┌─ Data shown

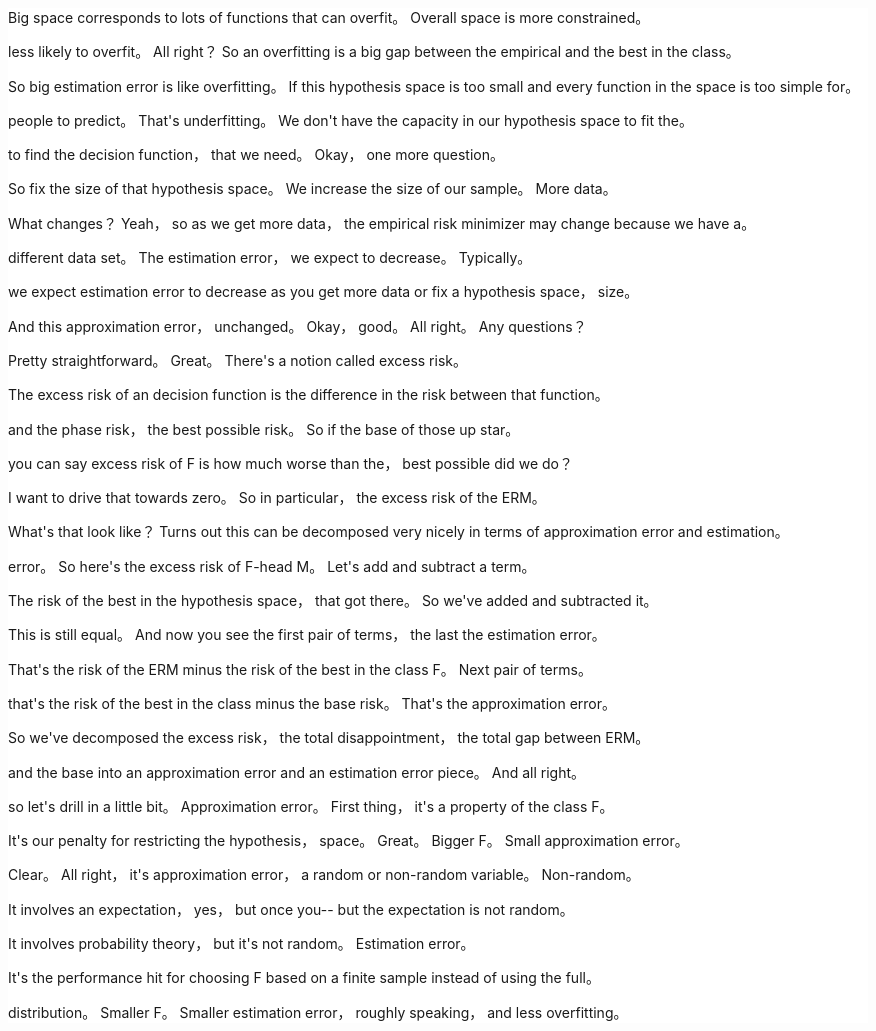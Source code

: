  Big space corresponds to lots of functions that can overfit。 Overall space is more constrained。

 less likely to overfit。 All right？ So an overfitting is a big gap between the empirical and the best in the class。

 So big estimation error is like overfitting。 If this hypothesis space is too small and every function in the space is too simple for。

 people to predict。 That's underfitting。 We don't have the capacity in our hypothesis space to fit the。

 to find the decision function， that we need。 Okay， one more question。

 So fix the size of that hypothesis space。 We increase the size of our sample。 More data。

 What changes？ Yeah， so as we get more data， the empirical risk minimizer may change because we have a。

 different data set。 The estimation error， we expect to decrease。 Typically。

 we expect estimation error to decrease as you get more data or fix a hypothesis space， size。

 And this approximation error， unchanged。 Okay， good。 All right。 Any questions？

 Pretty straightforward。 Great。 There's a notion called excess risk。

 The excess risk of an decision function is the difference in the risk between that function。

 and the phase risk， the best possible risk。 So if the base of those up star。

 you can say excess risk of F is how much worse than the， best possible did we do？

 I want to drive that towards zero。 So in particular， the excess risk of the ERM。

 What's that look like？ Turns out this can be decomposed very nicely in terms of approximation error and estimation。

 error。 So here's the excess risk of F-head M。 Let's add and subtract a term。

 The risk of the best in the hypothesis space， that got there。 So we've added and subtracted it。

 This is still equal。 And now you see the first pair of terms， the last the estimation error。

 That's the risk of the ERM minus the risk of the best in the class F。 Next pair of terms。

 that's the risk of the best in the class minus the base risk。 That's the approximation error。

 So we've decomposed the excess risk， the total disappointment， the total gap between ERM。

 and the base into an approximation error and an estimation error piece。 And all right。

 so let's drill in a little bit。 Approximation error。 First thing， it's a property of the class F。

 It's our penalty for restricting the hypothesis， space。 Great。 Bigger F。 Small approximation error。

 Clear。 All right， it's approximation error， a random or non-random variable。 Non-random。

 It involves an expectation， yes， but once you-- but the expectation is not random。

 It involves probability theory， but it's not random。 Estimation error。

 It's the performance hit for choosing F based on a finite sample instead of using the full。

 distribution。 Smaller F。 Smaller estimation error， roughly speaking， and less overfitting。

└─

**What the task requires:**
An exact copy of the lines above between the line holding "And this approximation" and the line holding "and the base", inclusive, is the whole answer.

**Answer space:**
 And this approximation error， unchanged。 Okay， good。 All right。 Any questions？

 Pretty straightforward。 Great。 There's a notion called excess risk。

 The excess risk of an decision function is the difference in the risk between that function。

 and the phase risk， the best possible risk。 So if the base of those up star。

 you can say excess risk of F is how much worse than the， best possible did we do？

 I want to drive that towards zero。 So in particular， the excess risk of the ERM。

 What's that look like？ Turns out this can be decomposed very nicely in terms of approximation error and estimation。

 error。 So here's the excess risk of F-head M。 Let's add and subtract a term。

 The risk of the best in the hypothesis space， that got there。 So we've added and subtracted it。

 This is still equal。 And now you see the first pair of terms， the last the estimation error。

 That's the risk of the ERM minus the risk of the best in the class F。 Next pair of terms。

 that's the risk of the best in the class minus the base risk。 That's the approximation error。

 So we've decomposed the excess risk， the total disappointment， the total gap between ERM。

 and the base into an approximation error and an estimation error piece。 And all right。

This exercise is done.